== Task to complete ==
Go through the listing below and return each line that includes "frame".
:: Data provided ::
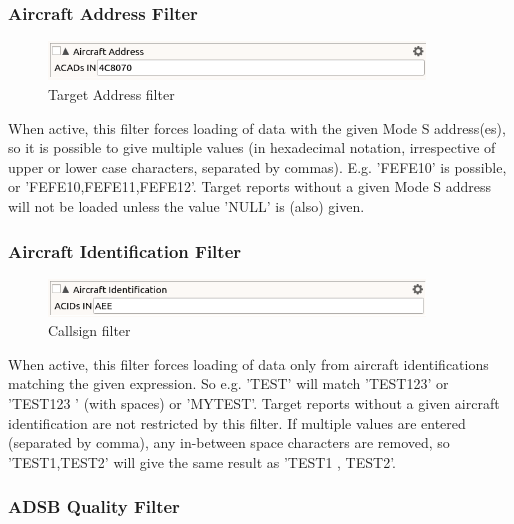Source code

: \subsubsection{Aircraft Address Filter}

\begin{figure}[H]
  \center
    \includegraphics[width=10cm,frame]{figures/filter_acad.png}
  \caption{Target Address filter}
\end{figure}

When active, this filter forces loading of data with the given Mode S address(es), so it is possible to give multiple values (in hexadecimal notation, irrespective of upper or lower case characters, separated by commas). E.g. 'FEFE10' is possible, or 'FEFE10,FEFE11,FEFE12'. Target reports without a given Mode S address will not be loaded unless the value 'NULL' is (also) given.

\subsubsection{Aircraft Identification Filter}

\begin{figure}[H]
  \center
    \includegraphics[width=10cm,frame]{figures/filter_acid.png}
  \caption{Callsign filter}
\end{figure}

When active, this filter forces loading of data only from aircraft identifications matching the given expression. So e.g. 'TEST' will match 'TEST123' or 'TEST123   ' (with spaces) or 'MYTEST'. Target reports without a given aircraft identification are not restricted by this filter. If multiple values are entered (separated by comma), any in-between space characters are removed, so 'TEST1,TEST2' will give the same result as 'TEST1 , TEST2'.

\subsubsection{ADSB Quality Filter}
:::
== Reply to the exercise ==
    \includegraphics[width=10cm,frame]{figures/filter_acad.png}
    \includegraphics[width=10cm,frame]{figures/filter_acid.png}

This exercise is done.